Culture is set out and discussed. Culture needs to be revisited during staff development, through the conversations that are had in appraisals and through the day to day tasks that staff complete.

There are checkpoints that companies use to make sure that staff are still on message. Developing good culture regardless of whether that is in the office or in the classroom is central to success and bringing those people with you on the journey.

During my first week at J and C Academy, I had the pleasure of visiting Drayton Green School to see one of our PE teachers, Owen Davies, in action. Watching the #lesson got me thinking about the journey that we as teachers take the pupils on.

What journey does learning take? How as teachers can we help and guide pupils on their learning pathway?

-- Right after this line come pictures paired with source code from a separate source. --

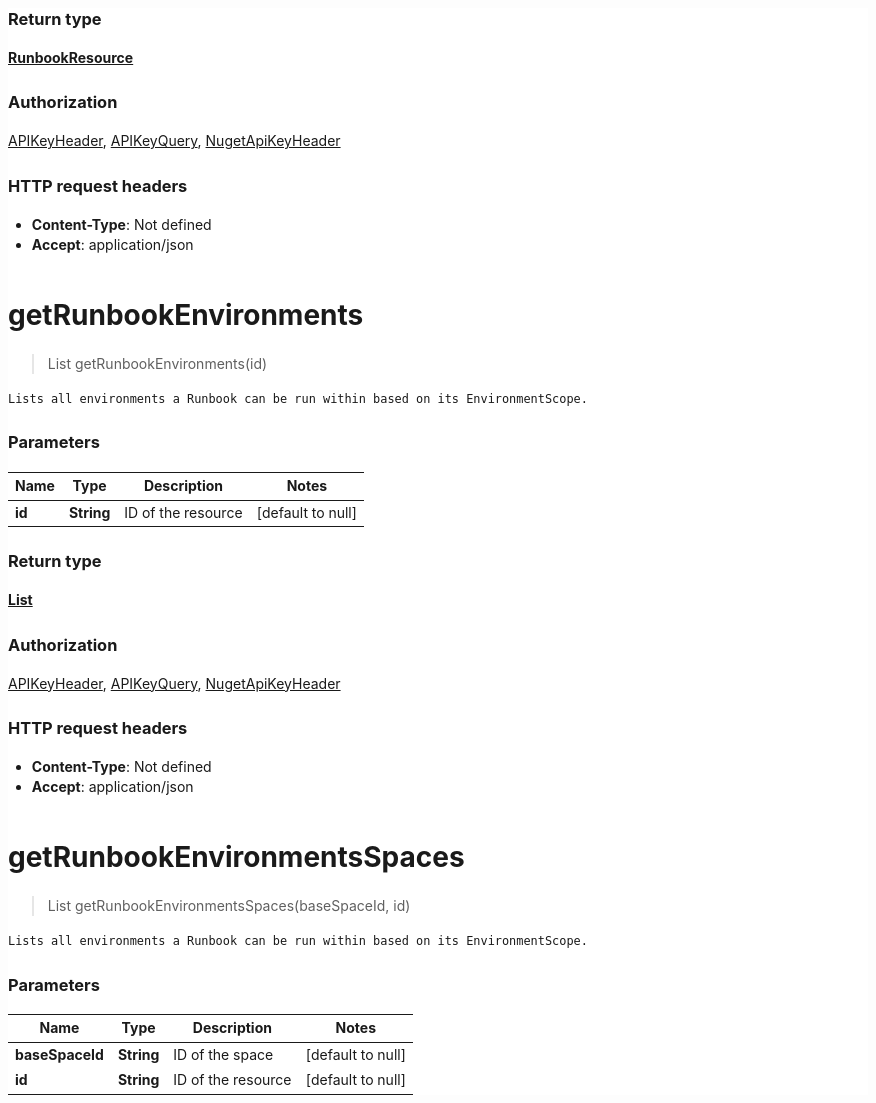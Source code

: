 ### Return type

[**RunbookResource**](../model/RunbookResource.md)

### Authorization

[APIKeyHeader](../README.md#APIKeyHeader), [APIKeyQuery](../README.md#APIKeyQuery), [NugetApiKeyHeader](../README.md#NugetApiKeyHeader)

### HTTP request headers

- **Content-Type**: Not defined
- **Accept**: application/json

<a name="getRunbookEnvironments"></a>
# **getRunbookEnvironments**
> List getRunbookEnvironments(id)



    Lists all environments a Runbook can be run within based on its EnvironmentScope.

### Parameters

Name | Type | Description  | Notes
------------- | ------------- | ------------- | -------------
 **id** | **String**| ID of the resource | [default to null]

### Return type

[**List**](../model/EnvironmentResource.md)

### Authorization

[APIKeyHeader](../README.md#APIKeyHeader), [APIKeyQuery](../README.md#APIKeyQuery), [NugetApiKeyHeader](../README.md#NugetApiKeyHeader)

### HTTP request headers

- **Content-Type**: Not defined
- **Accept**: application/json

<a name="getRunbookEnvironmentsSpaces"></a>
# **getRunbookEnvironmentsSpaces**
> List getRunbookEnvironmentsSpaces(baseSpaceId, id)



    Lists all environments a Runbook can be run within based on its EnvironmentScope.

### Parameters

Name | Type | Description  | Notes
------------- | ------------- | ------------- | -------------
 **baseSpaceId** | **String**| ID of the space | [default to null]
 **id** | **String**| ID of the resource | [default to null]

Like any good journey it happens in stages:


Stage 1:

Where do we start? 

The starting point of any lesson should use the information gained from the previous lesson. This allows our teachers to tailor their teaching to the needs of the group and build on previous knowledge and skills.

Stage 2:

Where are going?

The learning objective sets out the endpoint of our journey. These are clear and shared with all those travelling. Pupils need to know where they are going so they can engage fully with the process. The destination may be slightly different for the different pupils within the group. Some will need additional support and scaffolding to reach their destination. Other pupils will need to embark on a more difficult journey that really challenges them.

Stage 3:

When are we stopping?

Every journey needs checkpoints. We need to see how far we have travelled from the start and how far we are away from our destination. Are we even on the right path? Referring back to the objectives allows pupils to orientate themselves in the learning process. They can also check what else they need to master to make sure that they reach the end of the journey.

Stage 4:

How is my journey going?

Pupils will always want to know how they are doing on their journey. Are they still on the right path? This is where feedback is essential to ensure that the pupils know how to improve.

Stage 5:

Are we there yet?

In drawing together the lesson at the end we can establish whether the pupils have completed their journey. Pupils have the opportunity to self-assess their own journey. Did some parts become really challenging? Have some pupils not made it to the end?

Stage 6:

How did the journey go?

This is where our teachers complete their daily assessment forms and reflect on how pupils performed during the lesson. Did they all achieve the outcomes of the lesson? Did the outcomes provide the correct levels of stretch and challenge for all? What they would change and adapt if they were to take the pupils on that journey again.

Stage 7:

Where will go next time?

Using the information from the journey we have just been on informs the starting point for the next journey.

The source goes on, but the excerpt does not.